JULY 25, 2024

Editor’s Notebook: Snubnosed Auto Pistols?

Snub autos can include some of the smallest full-caliber pistols (Taurus GX4, top, followed by Shadow Systems CR920) and “cross-overs” (short top-ends with full-capacity frames) like the GLOCK G43X, bottom.

The question was long ago raised, “what good is a short revolver?” There’s no such thing as a stupid question, but that one gets perilously close. Now the era of the “micro-compact” auto has generated a line of products blurring the line between “truly tiny,” “kinda’ small,” and “that’s big to be ‘micro.” 

Things like this cause us to wonder what the world has come to. 

If you want to understand the need for – and best use of – the snub revolver, get the best book on the subject, available on backorder from Snub Noir – Ed Lovette’s The Snubby Revolver, 3rd Edition. Using some of his criteria, I examined the “snub auto” as currently made and broadly available. 

First, it’s the gun you have when you’re not “armed.” It’s the least you can have and still be able to fight. The revolver meets that need due to (1) small overall envelope, (2) relatively light weight, and (3) respectable amount of power. 

Snub revolvers, like the Smith & Wesson M&P340, shown here with Galco holster and Winchester range ammo, are more likely to be carried than larger, heavier guns. This image is from the current year’s LEOSA qual which includes shooting at 25 yards – small guns can shoot well if you can.

Consider the size-distribution of the snub: the revolver has thickness due to a revolving cylinder, but the length fore-and-aft and height top-to-bottom combine for a small form factor allowing it to be easily hidden in a wide range of locations on one’s person. 

The weight extends from “I got cheated, there’s no steel here” to “I need a better belt to hold this steel up.” That’s a “good news, bad news” situation: too light, it’s miserable to shoot – and that means you won’t practice; too heavy, you’ll give in to temptation to leave it at home. 

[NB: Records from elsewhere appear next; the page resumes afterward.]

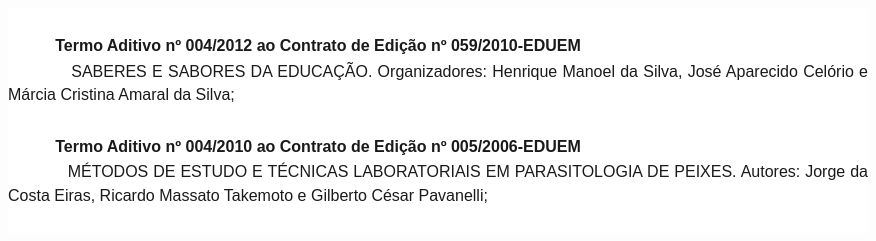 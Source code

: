 <p class=MsoBodyText style='margin-top:2.0pt;margin-right:0cm;margin-bottom:
2.0pt;margin-left:0cm;text-align:justify'><span style='font-size:12.0pt;
font-family:"Arial","sans-serif";mso-no-proof:yes'><o:p>&nbsp;</o:p></span></p>

<p class=MsoBodyText style='margin-top:2.0pt;margin-right:0cm;margin-bottom:
2.0pt;margin-left:0cm;text-align:justify;text-indent:35.4pt'><b
style='mso-bidi-font-weight:normal'><span style='font-size:12.0pt;font-family:
"Arial","sans-serif";mso-no-proof:yes'>Termo Aditivo nº 004/2012 ao Contrato de
Edição nº 059/2010-EDUEM<o:p></o:p></span></b></p>

<p class=MsoBodyText style='margin-top:2.0pt;margin-right:0cm;margin-bottom:
2.0pt;margin-left:0cm;text-align:justify'><span style='font-size:12.0pt;
font-family:"Arial","sans-serif";mso-no-proof:yes'><span style='mso-tab-count:
1'>            </span>SABERES E SABORES DA EDUCAÇÃO. Organizadores: Henrique
Manoel da Silva, José Aparecido Celório e Márcia Cristina Amaral da Silva;<o:p></o:p></span></p>

<p class=MsoBodyText style='margin-top:2.0pt;margin-right:0cm;margin-bottom:
2.0pt;margin-left:0cm;text-align:justify'><span style='font-size:12.0pt;
font-family:"Arial","sans-serif";mso-no-proof:yes'><o:p>&nbsp;</o:p></span></p>

<p class=MsoBodyText style='margin-top:2.0pt;margin-right:0cm;margin-bottom:
2.0pt;margin-left:0cm;text-align:justify;text-indent:35.4pt'><b
style='mso-bidi-font-weight:normal'><span style='font-size:12.0pt;font-family:
"Arial","sans-serif";mso-no-proof:yes'>Termo Aditivo nº 004/2010 ao Contrato de
Edição nº 005/2006-EDUEM<o:p></o:p></span></b></p>

<p class=MsoBodyText style='margin-top:2.0pt;margin-right:0cm;margin-bottom:
2.0pt;margin-left:0cm;text-align:justify'><span style='font-size:12.0pt;
font-family:"Arial","sans-serif";mso-no-proof:yes'><span style='mso-tab-count:
1'>            </span>MÉTODOS DE ESTUDO E TÉCNICAS LABORATORIAIS <st1:PersonName
ProductID="EM PARASITOLOGIA DE PEIXES." w:st="on"><st1:PersonName
 ProductID="EM PARASITOLOGIA DE" w:st="on">EM PARASITOLOGIA DE</st1:PersonName>
 PEIXES.</st1:PersonName> Autores: Jorge da Costa Eiras, Ricardo Massato
Takemoto e Gilberto César Pavanelli;<o:p></o:p></span></p>

<p class=MsoBodyText style='margin-top:2.0pt;margin-right:0cm;margin-bottom:
2.0pt;margin-left:0cm;text-align:justify'><span style='font-size:12.0pt;
font-family:"Arial","sans-serif";mso-no-proof:yes'><o:p>&nbsp;</o:p></span></p>

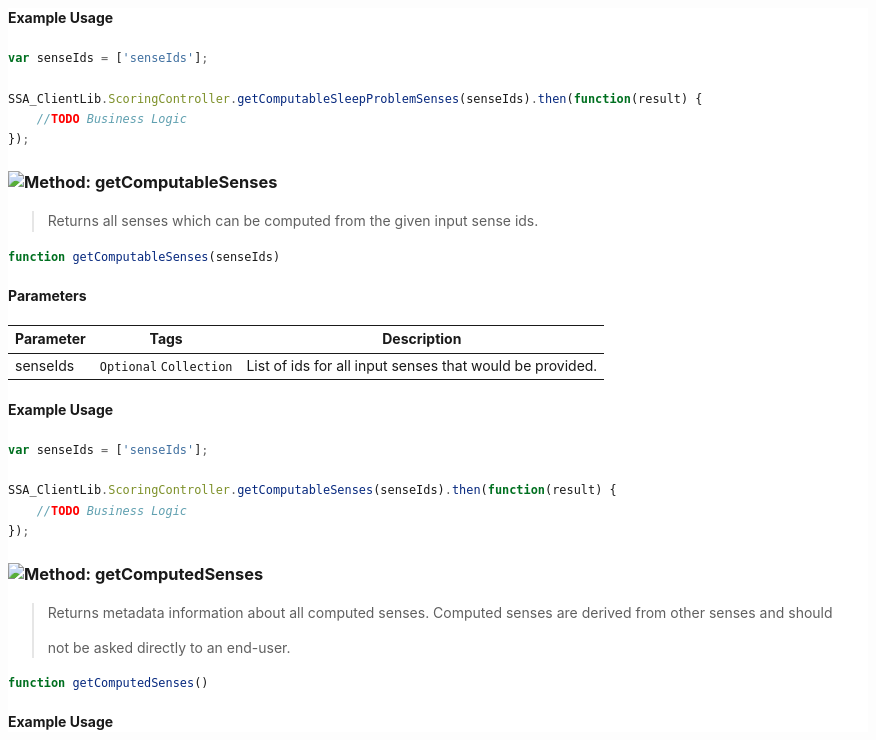 

#### Example Usage

```javascript
var senseIds = ['senseIds'];

SSA_ClientLib.ScoringController.getComputableSleepProblemSenses(senseIds).then(function(result) {
    //TODO Business Logic
});
```



### <a name="get_computable_senses"></a>![Method: ](https://apidocs.io/img/method.png ".ScoringController.getComputableSenses") getComputableSenses

> Returns all senses which can be computed from the given input sense ids.


```javascript
function getComputableSenses(senseIds)
```
#### Parameters

| Parameter | Tags | Description |
|-----------|------|-------------|
| senseIds |  ``` Optional ```  ``` Collection ```  | List of ids for all input senses that would be provided. |



#### Example Usage

```javascript
var senseIds = ['senseIds'];

SSA_ClientLib.ScoringController.getComputableSenses(senseIds).then(function(result) {
    //TODO Business Logic
});
```



### <a name="get_computed_senses"></a>![Method: ](https://apidocs.io/img/method.png ".ScoringController.getComputedSenses") getComputedSenses

> Returns metadata information about all computed senses. Computed senses are derived from other senses and should
> 
> not be asked directly to an end-user.


```javascript
function getComputedSenses()
```

#### Example Usage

Ask Ed Lovette about that; as an officer in the CIA, he is aware of those on overseas posts who, for convenience, left the gun at home, only to get kidnapped with the ultimate in negative outcomes. The first rule of a gunfight is have a gun

That’s important. 

The snub fits that bill, killing the temptation to go it alone. “That’s not much gun” becomes “this is my life-line.”

Next, the small gun – short and easily hidden – is easily maneuvered in the close quarters of personal combat. The short barrel is not only more quickly drawn than a service-length gun, it gets into tighter places.

One reason I prefer short barrels on handguns – and shotguns and carbines – is that ability to get around to do my work without anything obstructing the path of the muzzle. When the threat is in body-contact distance, the short barrel is king. 

And it’s capable of reaching out as far as you can accurately shoot; and further for the accomplished. 

A longer gun? Consider a situation where you’ve been knocked down (or just fallen) and the aggressor is literally on your back. Getting the muzzle of that snub around your side or over your shoulder is more likely than with a service-length (4 ½” to 5”) pistol.

And if you do, what about the last of my advantages of the short gun? The gun grab attempt.

As Ed points out, the shorter overall length of the snub revolver means less for the offender to hang on to in that tussle. It’s the same with the short auto. If the stock on the revolver is large – like the Crimson Trace LaserGrips on my S&WM&P340 -- I literally have more to hang onto than the aggressor. 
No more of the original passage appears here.